Provisions of section 194D of the Income Tax Act, 1961
As per provisions of section 194D, the person who is responsible for making payment to a resident person for the below mentioned income is required to deduct TDS –
Income by way of remuneration / reward, whether by way of commission or otherwise –
- For Soliciting / procuring insurance business; or
- For the continuance, renewal, or revival of an insurance policy.
Thus, provisions of section 194D applies only to the payment made to a resident person. Payment made to a non-resident person is not covered under section 194D, the same is governed by section 195.
Rate of TDS on insurance commission –
If the provisions of section 194D of the Income Tax Act, 1961 is applicable, the Deductor is required to deduct TDS at the following rates –
Particulars | Rate of TDS |
Domestic Company | 10% |
A Resident person other than a domestic company | 5% |
No surcharge, education cess or SHE cess shall be added to the above rates. However, if the PAN is not furnished, the Deductor is required to deduct TDS @ 20% i.e., maximum marginal rate.
Time of deduction of TDS on insurance commission –
The Deductor who is liable to deduct TDS under provisions of section 194D of the Income Tax Act, 1961 is required to deduct TDS within earlier of the following dates –
- At the time of credit of income to the account of the payee; or
- At the time of payment in cash, cheque, draft, or by any other mode.
Cases when TDS is not to be deducted under section 194D of the Income Tax Act, 1961 –
Under the following cases, the TDS is not to be deducted –
- The aggregate amount of income credited / paid during the financial year to the payee’s account doesn’t exceed INR 15,000.

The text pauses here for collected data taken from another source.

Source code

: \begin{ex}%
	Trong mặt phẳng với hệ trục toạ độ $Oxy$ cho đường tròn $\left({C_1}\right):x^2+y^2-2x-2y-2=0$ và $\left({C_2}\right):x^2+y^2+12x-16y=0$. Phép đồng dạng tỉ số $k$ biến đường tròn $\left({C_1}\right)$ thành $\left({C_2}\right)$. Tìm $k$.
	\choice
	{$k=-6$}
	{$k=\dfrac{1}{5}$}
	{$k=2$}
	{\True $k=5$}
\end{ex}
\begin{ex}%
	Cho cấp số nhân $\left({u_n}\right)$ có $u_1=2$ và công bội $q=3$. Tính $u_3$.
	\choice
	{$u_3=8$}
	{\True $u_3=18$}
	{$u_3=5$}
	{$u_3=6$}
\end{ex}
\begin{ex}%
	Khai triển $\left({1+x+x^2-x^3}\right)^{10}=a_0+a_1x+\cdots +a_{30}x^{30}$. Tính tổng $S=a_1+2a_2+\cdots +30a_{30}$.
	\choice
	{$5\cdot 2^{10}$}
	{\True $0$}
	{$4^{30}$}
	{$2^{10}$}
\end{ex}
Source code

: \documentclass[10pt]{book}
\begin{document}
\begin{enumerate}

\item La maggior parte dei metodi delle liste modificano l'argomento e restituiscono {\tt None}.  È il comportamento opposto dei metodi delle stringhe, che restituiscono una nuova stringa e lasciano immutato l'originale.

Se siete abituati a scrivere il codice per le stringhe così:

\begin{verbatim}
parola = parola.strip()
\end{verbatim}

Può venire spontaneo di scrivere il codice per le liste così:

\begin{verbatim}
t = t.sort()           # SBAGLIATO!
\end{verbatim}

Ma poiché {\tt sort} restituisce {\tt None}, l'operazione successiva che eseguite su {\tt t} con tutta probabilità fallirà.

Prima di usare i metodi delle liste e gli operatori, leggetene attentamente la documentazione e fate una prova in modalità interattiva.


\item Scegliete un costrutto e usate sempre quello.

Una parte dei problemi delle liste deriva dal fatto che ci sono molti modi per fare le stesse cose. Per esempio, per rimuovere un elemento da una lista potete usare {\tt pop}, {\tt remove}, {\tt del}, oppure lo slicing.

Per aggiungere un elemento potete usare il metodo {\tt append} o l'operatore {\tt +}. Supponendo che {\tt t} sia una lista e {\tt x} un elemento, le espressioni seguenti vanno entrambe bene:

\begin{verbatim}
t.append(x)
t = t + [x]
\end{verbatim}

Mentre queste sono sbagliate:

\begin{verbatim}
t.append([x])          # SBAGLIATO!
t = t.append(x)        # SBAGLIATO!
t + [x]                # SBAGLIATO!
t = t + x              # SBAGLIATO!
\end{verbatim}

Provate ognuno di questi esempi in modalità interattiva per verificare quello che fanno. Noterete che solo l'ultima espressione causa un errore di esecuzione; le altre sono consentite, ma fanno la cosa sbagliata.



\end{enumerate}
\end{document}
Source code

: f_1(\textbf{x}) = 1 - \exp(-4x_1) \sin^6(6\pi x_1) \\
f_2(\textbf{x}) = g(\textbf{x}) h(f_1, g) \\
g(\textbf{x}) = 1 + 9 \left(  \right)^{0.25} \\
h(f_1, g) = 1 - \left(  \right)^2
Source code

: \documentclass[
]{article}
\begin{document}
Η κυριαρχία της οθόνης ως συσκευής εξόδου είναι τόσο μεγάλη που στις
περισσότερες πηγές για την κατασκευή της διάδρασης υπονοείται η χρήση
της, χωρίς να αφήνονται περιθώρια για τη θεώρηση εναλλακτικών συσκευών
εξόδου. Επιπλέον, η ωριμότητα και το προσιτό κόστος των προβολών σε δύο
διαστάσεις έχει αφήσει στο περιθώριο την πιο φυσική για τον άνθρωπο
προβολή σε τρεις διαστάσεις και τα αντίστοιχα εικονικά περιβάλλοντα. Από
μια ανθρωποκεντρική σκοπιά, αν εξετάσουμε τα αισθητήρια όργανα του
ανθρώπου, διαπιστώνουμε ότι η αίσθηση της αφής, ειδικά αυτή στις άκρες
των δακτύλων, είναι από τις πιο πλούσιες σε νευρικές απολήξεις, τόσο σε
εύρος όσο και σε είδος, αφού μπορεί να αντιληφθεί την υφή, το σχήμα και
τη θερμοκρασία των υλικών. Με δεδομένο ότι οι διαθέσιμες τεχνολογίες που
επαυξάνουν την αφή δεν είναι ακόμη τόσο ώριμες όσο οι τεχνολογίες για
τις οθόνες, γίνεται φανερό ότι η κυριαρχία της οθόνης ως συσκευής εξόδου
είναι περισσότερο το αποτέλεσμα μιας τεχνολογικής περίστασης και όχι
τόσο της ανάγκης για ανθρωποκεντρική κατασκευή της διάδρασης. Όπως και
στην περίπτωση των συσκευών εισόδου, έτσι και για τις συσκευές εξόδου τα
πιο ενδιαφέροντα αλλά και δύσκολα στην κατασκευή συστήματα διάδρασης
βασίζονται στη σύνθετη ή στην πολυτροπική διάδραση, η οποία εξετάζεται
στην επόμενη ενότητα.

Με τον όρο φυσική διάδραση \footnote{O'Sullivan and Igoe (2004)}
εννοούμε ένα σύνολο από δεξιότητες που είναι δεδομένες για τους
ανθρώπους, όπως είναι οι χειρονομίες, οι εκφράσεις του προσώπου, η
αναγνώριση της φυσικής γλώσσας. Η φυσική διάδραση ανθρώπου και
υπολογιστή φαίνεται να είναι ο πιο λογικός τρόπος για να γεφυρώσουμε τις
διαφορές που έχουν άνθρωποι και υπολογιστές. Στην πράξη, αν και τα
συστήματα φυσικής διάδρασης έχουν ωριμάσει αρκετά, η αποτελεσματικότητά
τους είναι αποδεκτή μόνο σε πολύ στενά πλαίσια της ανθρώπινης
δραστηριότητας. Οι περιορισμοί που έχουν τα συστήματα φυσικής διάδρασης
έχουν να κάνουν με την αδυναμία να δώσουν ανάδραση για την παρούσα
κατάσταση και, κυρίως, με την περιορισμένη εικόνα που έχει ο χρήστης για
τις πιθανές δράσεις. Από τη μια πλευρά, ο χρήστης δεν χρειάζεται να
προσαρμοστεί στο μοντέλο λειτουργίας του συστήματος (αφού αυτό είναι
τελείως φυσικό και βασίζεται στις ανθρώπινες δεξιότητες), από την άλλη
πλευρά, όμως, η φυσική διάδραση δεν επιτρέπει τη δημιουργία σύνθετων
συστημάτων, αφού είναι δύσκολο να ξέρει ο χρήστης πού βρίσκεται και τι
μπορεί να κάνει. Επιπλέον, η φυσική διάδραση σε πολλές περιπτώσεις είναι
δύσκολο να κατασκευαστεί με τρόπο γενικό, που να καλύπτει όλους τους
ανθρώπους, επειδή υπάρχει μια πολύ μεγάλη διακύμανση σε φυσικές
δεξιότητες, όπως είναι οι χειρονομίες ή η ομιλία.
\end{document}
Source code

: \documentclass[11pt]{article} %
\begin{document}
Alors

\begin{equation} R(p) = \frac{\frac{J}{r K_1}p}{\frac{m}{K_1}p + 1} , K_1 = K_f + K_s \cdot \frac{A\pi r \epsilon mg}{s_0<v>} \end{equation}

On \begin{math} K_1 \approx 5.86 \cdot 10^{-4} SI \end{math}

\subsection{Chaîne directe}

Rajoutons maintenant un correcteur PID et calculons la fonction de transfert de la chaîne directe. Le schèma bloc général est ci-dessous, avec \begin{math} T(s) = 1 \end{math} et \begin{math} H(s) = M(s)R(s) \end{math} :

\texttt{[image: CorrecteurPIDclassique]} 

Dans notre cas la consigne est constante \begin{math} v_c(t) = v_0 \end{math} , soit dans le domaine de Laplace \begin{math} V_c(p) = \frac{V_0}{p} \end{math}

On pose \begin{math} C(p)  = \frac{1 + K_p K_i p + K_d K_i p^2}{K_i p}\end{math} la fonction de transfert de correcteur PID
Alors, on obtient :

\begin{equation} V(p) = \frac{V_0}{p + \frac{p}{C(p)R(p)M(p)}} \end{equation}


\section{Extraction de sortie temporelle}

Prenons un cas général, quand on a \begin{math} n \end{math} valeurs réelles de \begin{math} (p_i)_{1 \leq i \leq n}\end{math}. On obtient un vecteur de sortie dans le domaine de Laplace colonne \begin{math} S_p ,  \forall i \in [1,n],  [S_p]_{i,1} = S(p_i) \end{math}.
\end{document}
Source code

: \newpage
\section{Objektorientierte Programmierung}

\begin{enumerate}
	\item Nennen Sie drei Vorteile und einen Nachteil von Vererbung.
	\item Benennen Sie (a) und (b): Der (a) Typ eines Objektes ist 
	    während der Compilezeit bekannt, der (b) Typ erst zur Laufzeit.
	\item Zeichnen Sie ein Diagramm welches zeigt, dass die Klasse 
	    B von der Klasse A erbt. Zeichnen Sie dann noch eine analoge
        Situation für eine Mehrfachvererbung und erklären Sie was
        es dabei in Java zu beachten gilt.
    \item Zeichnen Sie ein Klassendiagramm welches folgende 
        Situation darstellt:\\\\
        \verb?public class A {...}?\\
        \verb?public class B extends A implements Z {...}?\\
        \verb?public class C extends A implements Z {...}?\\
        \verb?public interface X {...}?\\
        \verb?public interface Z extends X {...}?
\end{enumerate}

- The payee has furnished self declaration under Form 15G / Form 15H.
Frequently Asked Questions (FAQ) on TDS Provision under Section 194D
Q.1 What is section 194D?
Ans: Section 194D covers the provisions relating to deduction of TDS on insurance commission. As per section 194D, any person making payment to a resident as the insurance commission or any other remuneration / reward is required to deduct TDS.
Q.2 What percentage of TDS is deducted?
Ans: If provisions of section 194D get attracted, the Deductor is required to deduct TDS @ 10% in case of Domestic company and @ 5% in any other case.
Q.3 What if TDS is not deducted?
Ans: The Deductor liable to deduct TDS as per provisions of section 194D fails to deduct the same, then, in such case the Deductor is liable to pay interest @ 1% per month from the date on which tax was deductible till the date TDS actually deducted.